▶ YOUR TASK
Scan the material below for every line with the string "Geliştirici", and copy those lines.

▶ WORKING DATA
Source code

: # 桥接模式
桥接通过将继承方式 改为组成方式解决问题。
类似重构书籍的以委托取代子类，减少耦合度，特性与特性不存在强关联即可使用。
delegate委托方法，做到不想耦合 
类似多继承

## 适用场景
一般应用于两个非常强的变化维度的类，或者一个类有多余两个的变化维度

---

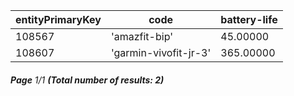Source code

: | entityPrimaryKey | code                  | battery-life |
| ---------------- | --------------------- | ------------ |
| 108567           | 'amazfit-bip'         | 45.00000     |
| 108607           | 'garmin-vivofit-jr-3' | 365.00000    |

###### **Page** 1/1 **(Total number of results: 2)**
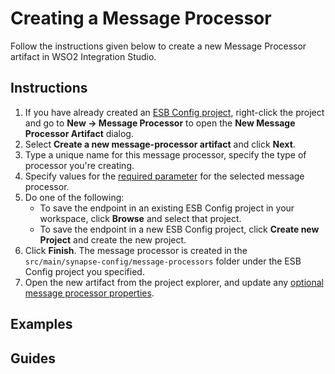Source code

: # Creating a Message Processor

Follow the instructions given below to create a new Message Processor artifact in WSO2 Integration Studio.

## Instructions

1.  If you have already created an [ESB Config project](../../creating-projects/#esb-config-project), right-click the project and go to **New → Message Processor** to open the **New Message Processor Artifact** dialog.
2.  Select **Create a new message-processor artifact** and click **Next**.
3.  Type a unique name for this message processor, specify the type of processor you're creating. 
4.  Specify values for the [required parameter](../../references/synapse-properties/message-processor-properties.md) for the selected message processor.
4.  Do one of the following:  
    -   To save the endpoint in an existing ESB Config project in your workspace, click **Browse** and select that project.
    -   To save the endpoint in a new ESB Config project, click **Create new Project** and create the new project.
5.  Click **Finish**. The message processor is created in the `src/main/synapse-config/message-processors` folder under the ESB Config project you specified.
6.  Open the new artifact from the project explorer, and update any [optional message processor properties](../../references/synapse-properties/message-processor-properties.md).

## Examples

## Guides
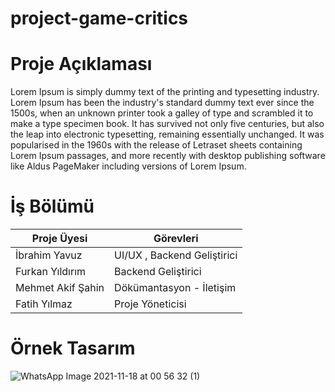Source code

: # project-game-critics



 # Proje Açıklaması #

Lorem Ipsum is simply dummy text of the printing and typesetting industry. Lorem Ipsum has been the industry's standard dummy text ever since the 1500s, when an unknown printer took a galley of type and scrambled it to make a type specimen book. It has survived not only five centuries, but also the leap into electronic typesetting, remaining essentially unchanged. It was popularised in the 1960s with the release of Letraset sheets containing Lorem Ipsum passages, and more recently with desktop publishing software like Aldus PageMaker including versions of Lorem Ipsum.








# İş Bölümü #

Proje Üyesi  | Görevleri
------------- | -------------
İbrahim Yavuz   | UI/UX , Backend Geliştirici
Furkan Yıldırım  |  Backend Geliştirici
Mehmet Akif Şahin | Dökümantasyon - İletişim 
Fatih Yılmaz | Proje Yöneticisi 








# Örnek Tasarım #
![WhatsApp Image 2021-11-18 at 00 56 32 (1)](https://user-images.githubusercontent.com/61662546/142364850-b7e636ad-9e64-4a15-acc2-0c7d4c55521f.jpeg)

▶ TASK RESPONSE
İbrahim Yavuz   | UI/UX , Backend Geliştirici
Furkan Yıldırım  |  Backend Geliştirici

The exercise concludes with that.